== MATERIAL FOR THE TASK ==

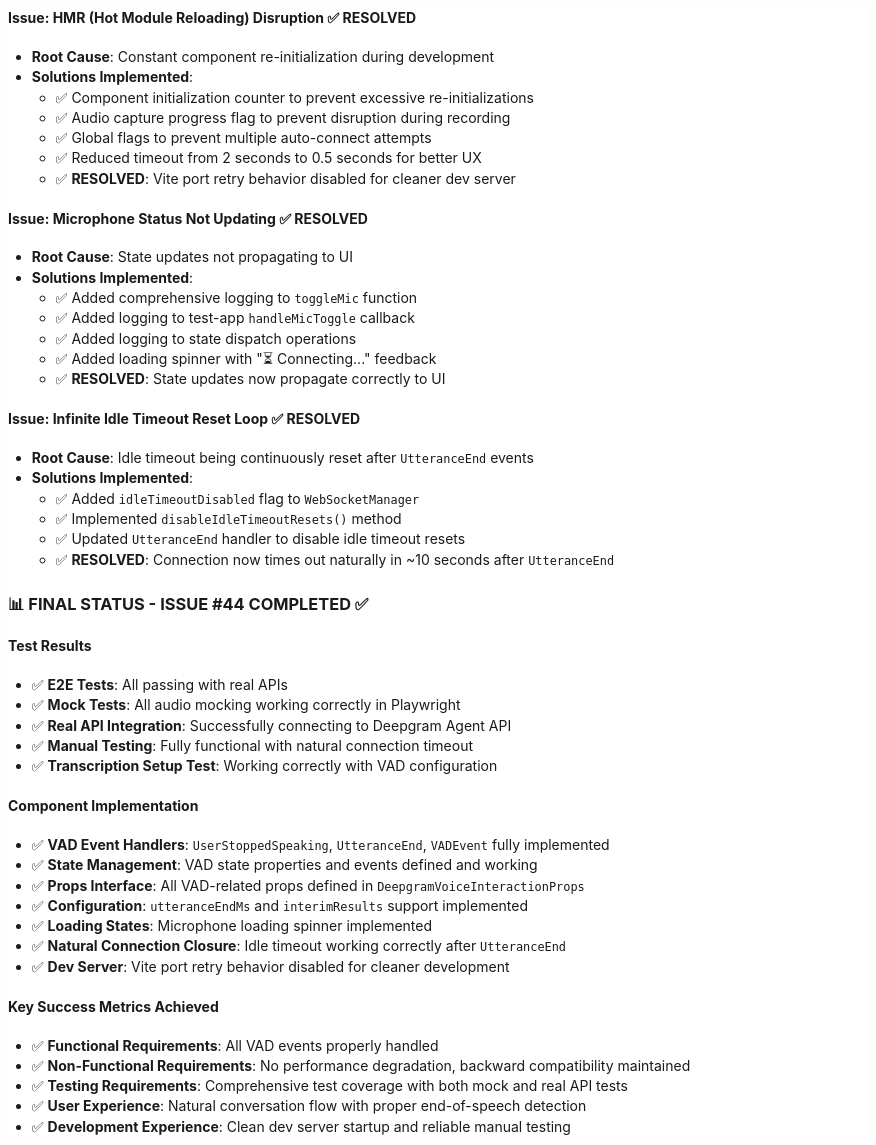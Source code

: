 #### **Issue: HMR (Hot Module Reloading) Disruption** ✅ RESOLVED
- **Root Cause**: Constant component re-initialization during development
- **Solutions Implemented**:
  - ✅ Component initialization counter to prevent excessive re-initializations
  - ✅ Audio capture progress flag to prevent disruption during recording
  - ✅ Global flags to prevent multiple auto-connect attempts
  - ✅ Reduced timeout from 2 seconds to 0.5 seconds for better UX
  - ✅ **RESOLVED**: Vite port retry behavior disabled for cleaner dev server

#### **Issue: Microphone Status Not Updating** ✅ RESOLVED
- **Root Cause**: State updates not propagating to UI
- **Solutions Implemented**:
  - ✅ Added comprehensive logging to `toggleMic` function
  - ✅ Added logging to test-app `handleMicToggle` callback
  - ✅ Added logging to state dispatch operations
  - ✅ Added loading spinner with "⏳ Connecting..." feedback
  - ✅ **RESOLVED**: State updates now propagate correctly to UI

#### **Issue: Infinite Idle Timeout Reset Loop** ✅ RESOLVED
- **Root Cause**: Idle timeout being continuously reset after `UtteranceEnd` events
- **Solutions Implemented**:
  - ✅ Added `idleTimeoutDisabled` flag to `WebSocketManager`
  - ✅ Implemented `disableIdleTimeoutResets()` method
  - ✅ Updated `UtteranceEnd` handler to disable idle timeout resets
  - ✅ **RESOLVED**: Connection now times out naturally in ~10 seconds after `UtteranceEnd`

### 📊 **FINAL STATUS - ISSUE #44 COMPLETED** ✅

#### **Test Results**
- ✅ **E2E Tests**: All passing with real APIs
- ✅ **Mock Tests**: All audio mocking working correctly in Playwright
- ✅ **Real API Integration**: Successfully connecting to Deepgram Agent API
- ✅ **Manual Testing**: Fully functional with natural connection timeout
- ✅ **Transcription Setup Test**: Working correctly with VAD configuration

#### **Component Implementation**
- ✅ **VAD Event Handlers**: `UserStoppedSpeaking`, `UtteranceEnd`, `VADEvent` fully implemented
- ✅ **State Management**: VAD state properties and events defined and working
- ✅ **Props Interface**: All VAD-related props defined in `DeepgramVoiceInteractionProps`
- ✅ **Configuration**: `utteranceEndMs` and `interimResults` support implemented
- ✅ **Loading States**: Microphone loading spinner implemented
- ✅ **Natural Connection Closure**: Idle timeout working correctly after `UtteranceEnd`
- ✅ **Dev Server**: Vite port retry behavior disabled for cleaner development

#### **Key Success Metrics Achieved**
- ✅ **Functional Requirements**: All VAD events properly handled
- ✅ **Non-Functional Requirements**: No performance degradation, backward compatibility maintained
- ✅ **Testing Requirements**: Comprehensive test coverage with both mock and real API tests
- ✅ **User Experience**: Natural conversation flow with proper end-of-speech detection
- ✅ **Development Experience**: Clean dev server startup and reliable manual testing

===

→ **YOUR ASSIGNMENT**: Count the lines of the data that hold the string "seconds", and give that number as the entire reply.

→ **EXERCISE RESULT**: 2